Fast forward almost eighteen years and Ware can still be found at CAS caring for a multitude of feline friends! Even at home Ware continues to foster, calling herself both a ‘pet parent’ and ‘foster failure,’ a common term among those who work in animal care. “I’m a foster failure three times over,” says Ware, “I have fostered hundreds since I started working with the Collierville Animal Shelter, but there were three that I ended up keeping as my own. Animals have always had a special place in my heart.”

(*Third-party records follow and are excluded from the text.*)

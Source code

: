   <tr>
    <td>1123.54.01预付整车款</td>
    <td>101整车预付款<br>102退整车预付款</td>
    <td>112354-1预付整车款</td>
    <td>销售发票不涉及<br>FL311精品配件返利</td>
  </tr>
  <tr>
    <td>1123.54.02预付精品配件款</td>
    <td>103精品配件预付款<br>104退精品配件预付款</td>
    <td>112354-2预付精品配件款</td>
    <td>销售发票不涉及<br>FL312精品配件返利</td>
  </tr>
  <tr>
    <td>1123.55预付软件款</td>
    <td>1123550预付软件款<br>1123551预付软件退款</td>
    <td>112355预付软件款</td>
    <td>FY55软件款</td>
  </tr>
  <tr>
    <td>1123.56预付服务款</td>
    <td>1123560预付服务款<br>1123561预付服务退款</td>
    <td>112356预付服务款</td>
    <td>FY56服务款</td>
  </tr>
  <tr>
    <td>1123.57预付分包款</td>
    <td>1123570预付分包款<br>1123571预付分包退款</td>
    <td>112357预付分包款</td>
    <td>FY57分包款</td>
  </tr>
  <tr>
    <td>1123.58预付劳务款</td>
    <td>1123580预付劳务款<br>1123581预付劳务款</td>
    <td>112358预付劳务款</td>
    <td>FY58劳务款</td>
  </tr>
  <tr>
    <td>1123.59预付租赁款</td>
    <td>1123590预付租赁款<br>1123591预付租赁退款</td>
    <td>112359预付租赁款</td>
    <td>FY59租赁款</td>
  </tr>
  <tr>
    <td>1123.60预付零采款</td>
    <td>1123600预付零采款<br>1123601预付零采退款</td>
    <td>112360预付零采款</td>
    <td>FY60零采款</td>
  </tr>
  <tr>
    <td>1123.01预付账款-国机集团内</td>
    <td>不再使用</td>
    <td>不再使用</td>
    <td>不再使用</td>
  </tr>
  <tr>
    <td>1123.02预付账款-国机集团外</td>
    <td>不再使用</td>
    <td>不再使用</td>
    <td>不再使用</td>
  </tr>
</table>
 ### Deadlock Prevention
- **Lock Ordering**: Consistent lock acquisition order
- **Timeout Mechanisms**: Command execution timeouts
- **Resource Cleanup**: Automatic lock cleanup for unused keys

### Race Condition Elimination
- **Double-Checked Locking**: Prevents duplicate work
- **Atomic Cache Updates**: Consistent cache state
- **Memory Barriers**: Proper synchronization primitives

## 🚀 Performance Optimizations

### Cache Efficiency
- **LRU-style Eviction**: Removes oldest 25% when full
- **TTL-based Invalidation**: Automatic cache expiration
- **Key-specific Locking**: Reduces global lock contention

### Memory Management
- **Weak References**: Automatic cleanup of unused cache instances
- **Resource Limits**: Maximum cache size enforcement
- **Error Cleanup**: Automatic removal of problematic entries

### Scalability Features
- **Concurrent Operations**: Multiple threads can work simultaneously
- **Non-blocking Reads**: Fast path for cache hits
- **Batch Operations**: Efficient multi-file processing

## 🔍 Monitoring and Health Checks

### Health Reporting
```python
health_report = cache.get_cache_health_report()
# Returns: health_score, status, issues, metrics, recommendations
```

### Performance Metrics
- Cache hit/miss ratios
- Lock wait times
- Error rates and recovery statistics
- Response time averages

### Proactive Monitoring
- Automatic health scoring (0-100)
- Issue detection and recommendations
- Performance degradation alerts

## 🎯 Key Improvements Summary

Ware has also been devoted to helping the Town with its feral feline problem by means of a program she and coworker Tammy Halbach implemented in late 2006 called TNR (Trap, Neuter, Return). The mission began when Ware noticed litters coming into the shelter every Spring by the dozens, and as a municipal shelter, CAS is obligated to take in those animals found within the town limits. “Starting in the Spring, through the Summer and into the Fall, we were drowning in kittens and it was time to be proactive and find those stray cats having litters. So I got permission from our Director to start trapping. Initially we had three traps and back then we had a big problem on the Town Square. Behind some of the stores and restaurants is an alley where previously there was a lumber yard. There was a huge colony back there,” remembers Ware. “So we took those three rusty old traps and got busy! We would trap the feral kitties, spay or neuter them, give them rabies vaccinations and then take them back exactly where we found them. So therefore, they were back in the environment they’d always known, able to live out their lives doing what they’d always done. We call it ‘organic rodent control’!” says Ware, ”And eventually the colony just dies off, because no new babies are being born.”
Ware considers her volunteer efforts ‘time well spent’. “It has been one of the most rewarding volunteer jobs I’ve ever had, and I’ve had a lot of volunteer jobs through the years,” says Ware. “I’ve had an opportunity to help impact the lives of animals for the better in Collierville. And through the TNR work we’ve done, we’ve been able to prevent hundreds or possibly thousands of feral kittens being born.” Ware invites others in the community to visit the CAS and look into the many volunteer opportunities available to make a difference. “Offer to be part of the solution,” says Ware.
Tour Collierville would like to thank Suzanne for her many years of devoted service to the Collierville Animal Shelter and community!